Information

To reach a broader audience, this article has been translated from Japanese.
You can find the original version here.

Introduction

"I want to easily rent a GPU in the cloud and try running the latest LLM (Large Language Model)!"

Motivated by that idea, I experimented with building an open-source LLM execution environment using AWS EC2 GPU instances and Ollama. In this article, I'll outline the steps I took and the insights I gained, also serving as a personal memo.

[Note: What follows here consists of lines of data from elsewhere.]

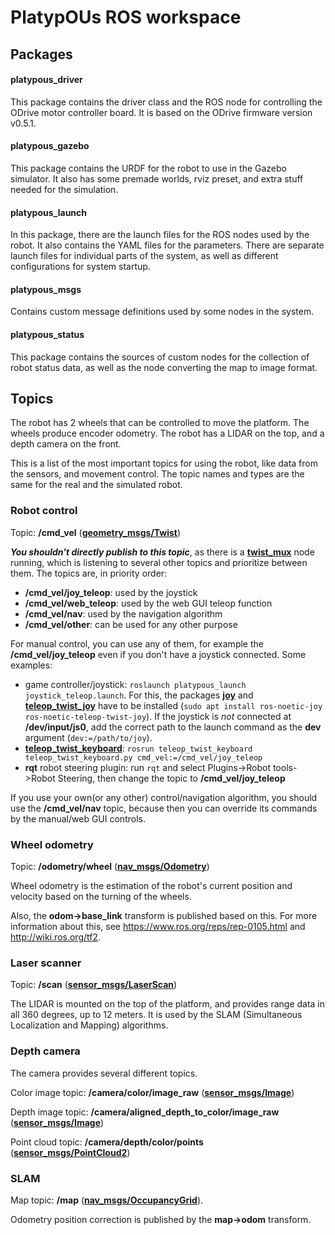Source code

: # PlatypOUs ROS workspace

## Packages

#### platypous_driver
This package contains the driver class and the ROS node for controlling the ODrive motor controller board. It is based on the ODrive firmware version v0.5.1.

#### platypous_gazebo
This package contains the URDF for the robot to use in the Gazebo simulator. It also has some premade worlds, rviz preset, and extra stuff needed for the simulation.

#### platypous_launch
In this package, there are the launch files for the ROS nodes used by the robot. It also contains the YAML files for the parameters. There are separate launch files for individual parts of the system, as well as different configurations for system startup.

#### platypous_msgs
Contains custom message definitions used by some nodes in the system.

#### platypous_status
This package contains the sources of custom nodes for the collection of robot status data, as well as the node converting the map to image format.


## Topics
The robot has 2 wheels that can be controlled to move the platform. The wheels produce encoder odometry. The robot has a LIDAR on the top, and a depth camera on the front.

This is a list of the most important topics for using the robot, like data from the sensors, and movement control. The topic names and types are the same for the real and the simulated robot.

### Robot control
Topic: **/cmd_vel** ([**geometry_msgs/Twist**](http://docs.ros.org/en/melodic/api/geometry_msgs/html/msg/Twist.html))

***You shouldn't directly publish to this topic***, as there is a [**twist_mux**](http://wiki.ros.org/twist_mux) node running, which is listening to several other topics and prioritize between them. The topics are, in priority order:
- **/cmd_vel/joy_teleop**: used by the joystick
- **/cmd_vel/web_teleop**: used by the web GUI teleop function
- **/cmd_vel/nav**: used by the navigation algorithm
- **/cmd_vel/other**: can be used for any other purpose

For manual control, you can use any of them, for example the **/cmd_vel/joy_teleop** even if you don't have a joystick connected. Some examples:
- game controller/joystick: `roslaunch platypous_launch joystick_teleop.launch`. For this, the packages [**joy**](http://wiki.ros.org/joy) and [**teleop_twist_joy**](http://wiki.ros.org/teleop_twist_joy) have to be installed (`sudo apt install ros-noetic-joy ros-noetic-teleop-twist-joy`). If the joystick is *not* connected at **/dev/input/js0**, add the correct path to the launch command as the **dev** argument (`dev:=/path/to/joy`).
- [**teleop_twist_keyboard**](http://wiki.ros.org/teleop_twist_keyboard): `rosrun teleop_twist_keyboard teleop_twist_keyboard.py cmd_vel:=/cmd_vel/joy_teleop`
- **rqt** robot steering plugin: run `rqt` and select Plugins->Robot tools->Robot Steering, then change the topic to **/cmd_vel/joy_teleop**

If you use your own(or any other) control/navigation algorithm, you should use the **/cmd_vel/nav** topic, because then you can override its commands by the manual/web GUI controls.

### Wheel odometry
Topic: **/odometry/wheel** ([**nav_msgs/Odometry**](http://docs.ros.org/en/noetic/api/nav_msgs/html/msg/Odometry.html))

Wheel odometry is the estimation of the robot's current position and velocity based on the turning of the wheels.

Also, the **odom->base_link** transform is published based on this. For more information about this, see https://www.ros.org/reps/rep-0105.html and http://wiki.ros.org/tf2.

### Laser scanner
Topic: **/scan** ([**sensor_msgs/LaserScan**](http://docs.ros.org/en/noetic/api/sensor_msgs/html/msg/LaserScan.html))

The LIDAR is mounted on the top of the platform, and provides range data in all 360 degrees, up to 12 meters. It is used by the SLAM (Simultaneous Localization and Mapping) algorithms.

### Depth camera
The camera provides several different topics.

Color image topic: **/camera/color/image_raw** ([**sensor_msgs/Image**](https://docs.ros.org/en/melodic/api/sensor_msgs/html/msg/Image.html))

Depth image topic: **/camera/aligned_depth_to_color/image_raw** ([**sensor_msgs/Image**](https://docs.ros.org/en/melodic/api/sensor_msgs/html/msg/Image.html))

Point cloud topic: **/camera/depth/color/points** ([**sensor_msgs/PointCloud2**](http://docs.ros.org/en/melodic/api/sensor_msgs/html/msg/PointCloud2.html))

### SLAM
Map topic: **/map** ([**nav_msgs/OccupancyGrid**](http://docs.ros.org/en/noetic/api/nav_msgs/html/msg/OccupancyGrid.html)).

Odometry position correction is published by the **map->odom** transform.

✔️ STEP 1: Selecting an EC2 Instance Type

First, choose the EC2 instance that will serve as the "heart" for running the LLM smoothly.

With Ollama, you can run LLMs on the CPU alone, but having a GPU with sufficient VRAM (video memory) offers speed-up benefits.

This time, since I plan to run gpt-oss, which OpenAI recently released and is now available via Ollama, I'll choose an EC2 instance with at least 14 GB of VRAM for this 20 B-parameter model.

The EC2 instance types list screen accessible from the AWS Management Console makes it easy to compare the performance and pricing of available instance types by region.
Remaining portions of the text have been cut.